*** The data ***

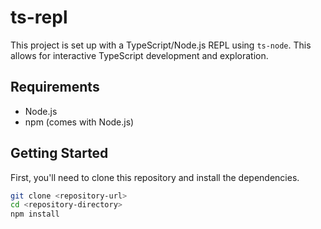 # ts-repl

This project is set up with a TypeScript/Node.js REPL using `ts-node`. This allows for interactive TypeScript development and exploration.

## Requirements

- Node.js
- npm (comes with Node.js)

## Getting Started

First, you'll need to clone this repository and install the dependencies.

```bash
git clone <repository-url>
cd <repository-directory>
npm install
```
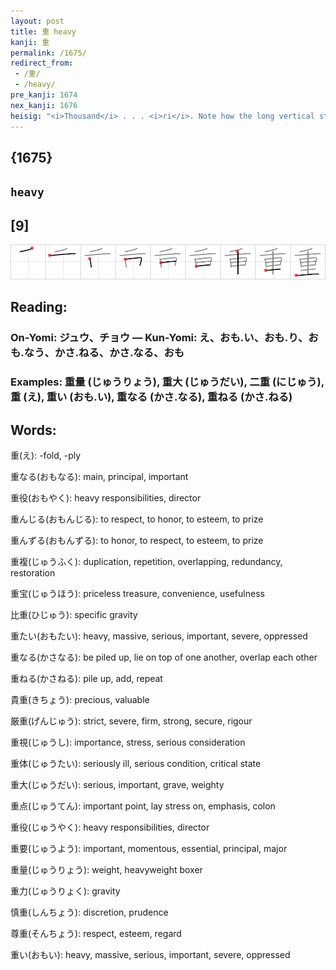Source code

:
 ```yaml
---
layout: post
title: 重 heavy
kanji: 重
permalink: /1675/
redirect_from:
 - /重/
 - /heavy/
pre_kanji: 1674
nex_kanji: 1676
heisig: "<i>Thousand</i> . . . <i>ri</i>. Note how the long vertical stroke doubles up to serve both elements."
---
```


## {1675}

## `heavy`

## [9]

<div class="stroke"><img src="../images/E9878D.png" /></div>

## Reading:

### On-Yomi: ジュウ、チョウ &mdash; Kun-Yomi: え、おも.い、おも.り、おも.なう、かさ.ねる、かさ.なる、おも

### Examples: 重量 (じゅうりょう), 重大 (じゅうだい), 二重 (にじゅう), 重 (え), 重い (おも.い), 重なる (かさ.なる), 重ねる (かさ.ねる)

## Words:

重(え): -fold, -ply

重なる(おもなる): main, principal, important

重役(おもやく): heavy responsibilities, director

重んじる(おもんじる): to respect, to honor, to esteem, to prize

重んずる(おもんずる): to honor, to respect, to esteem, to prize

重複(じゅうふく): duplication, repetition, overlapping, redundancy, restoration

重宝(じゅうほう): priceless treasure, convenience, usefulness

比重(ひじゅう): specific gravity

重たい(おもたい): heavy, massive, serious, important, severe, oppressed

重なる(かさなる): be piled up, lie on top of one another, overlap each other

重ねる(かさねる): pile up, add, repeat

貴重(きちょう): precious, valuable

厳重(げんじゅう): strict, severe, firm, strong, secure, rigour

重視(じゅうし): importance, stress, serious consideration

重体(じゅうたい): seriously ill, serious condition, critical state

重大(じゅうだい): serious, important, grave, weighty

重点(じゅうてん): important point, lay stress on, emphasis, colon

重役(じゅうやく): heavy responsibilities, director

重要(じゅうよう): important, momentous, essential, principal, major

重量(じゅうりょう): weight, heavyweight boxer

重力(じゅうりょく): gravity

慎重(しんちょう): discretion, prudence

尊重(そんちょう): respect, esteem, regard

重い(おもい): heavy, massive, serious, important, severe, oppressed
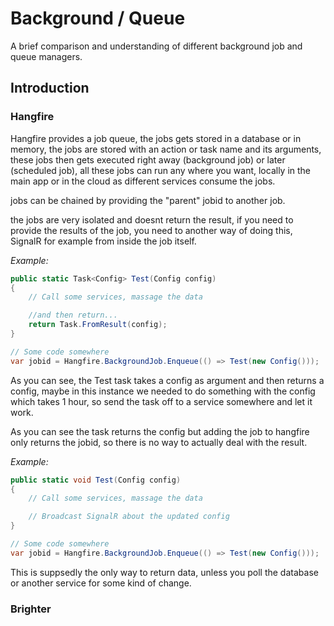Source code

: # Background / Queue

A brief comparison and understanding of different background job and queue managers.

## Introduction

### Hangfire
Hangfire provides a job queue, the jobs gets stored in a database or in memory, the jobs are stored with an action or task name and its arguments, these jobs then gets executed right away (background job) or later (scheduled job), all these jobs can run any where you want, locally in the main app or in the cloud as different services consume the jobs.

jobs can be chained by providing the "parent" jobid to another job.

the jobs are very isolated and doesnt return the result, if you need to provide the results of the job, you need to another way of doing this, SignalR for example from inside the job itself.

*Example:*
```csharp
public static Task<Config> Test(Config config)
{
    // Call some services, massage the data

    //and then return...
    return Task.FromResult(config);
}

// Some code somewhere
var jobid = Hangfire.BackgroundJob.Enqueue(() => Test(new Config()));
```

As you can see, the Test task takes a config as argument and then returns a config, maybe in this instance we needed to do something with the config which takes 1 hour, so send the task off to a service somewhere and let it work.

As you can see the task returns the config but adding the job to hangfire only returns the jobid, so there is no way to actually deal with the result.

*Example:*
```csharp
public static void Test(Config config)
{
    // Call some services, massage the data

    // Broadcast SignalR about the updated config
}

// Some code somewhere
var jobid = Hangfire.BackgroundJob.Enqueue(() => Test(new Config()));
```

This is suppsedly the only way to return data, unless you poll the database or another service for some kind of change.

### Brighter


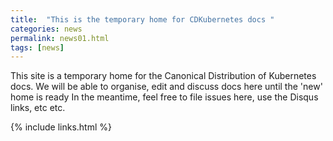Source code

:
 ```yaml
---
title:  "This is the temporary home for CDKubernetes docs "
categories: news
permalink: news01.html
tags: [news]
---
```



This site is a temporary home for the Canonical Distribution of Kubernetes docs. 
We will be able to organise, edit and discuss docs here until the 'new' home is ready
In the meantime, feel free to file issues here, use the Disqus links, etc etc.

{% include links.html %}
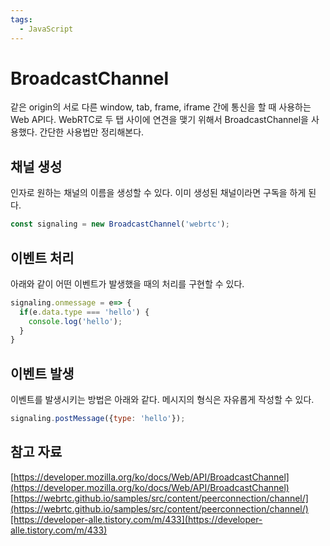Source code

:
 ```yaml
---
tags:
  - JavaScript
---
```

# BroadcastChannel

같은 origin의 서로 다른 window, tab, frame, iframe 간에 통신을 할 때 사용하는 Web API다. WebRTC로 두 탭 사이에 연견을 맺기 위해서 BroadcastChannel을 사용했다. 간단한  사용법만 정리해본다.

## 채널 생성

인자로 원하는 채널의 이름을 생성할 수 있다. 이미 생성된 채널이라면 구독을 하게 된다.

```jsx
const signaling = new BroadcastChannel('webrtc');
```

## 이벤트 처리

아래와 같이 어떤 이벤트가 발생했을 때의 처리를 구현할 수 있다.

```jsx
signaling.onmessage = e=> {
  if(e.data.type === 'hello') {
    console.log('hello');
  }
}
```

## 이벤트 발생

이벤트를 발생시키는 방법은 아래와 같다. 메시지의 형식은 자유롭게 작성할 수 있다.

```jsx
signaling.postMessage({type: 'hello'});
```

## 참고 자료

[https://developer.mozilla.org/ko/docs/Web/API/BroadcastChannel](https://developer.mozilla.org/ko/docs/Web/API/BroadcastChannel)
[https://webrtc.github.io/samples/src/content/peerconnection/channel/](https://webrtc.github.io/samples/src/content/peerconnection/channel/)[https://developer-alle.tistory.com/m/433](https://developer-alle.tistory.com/m/433)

*** End of The data ***

Required work -
Count the lines above that contain the word "jobid". Write only the number.

Your solution -
4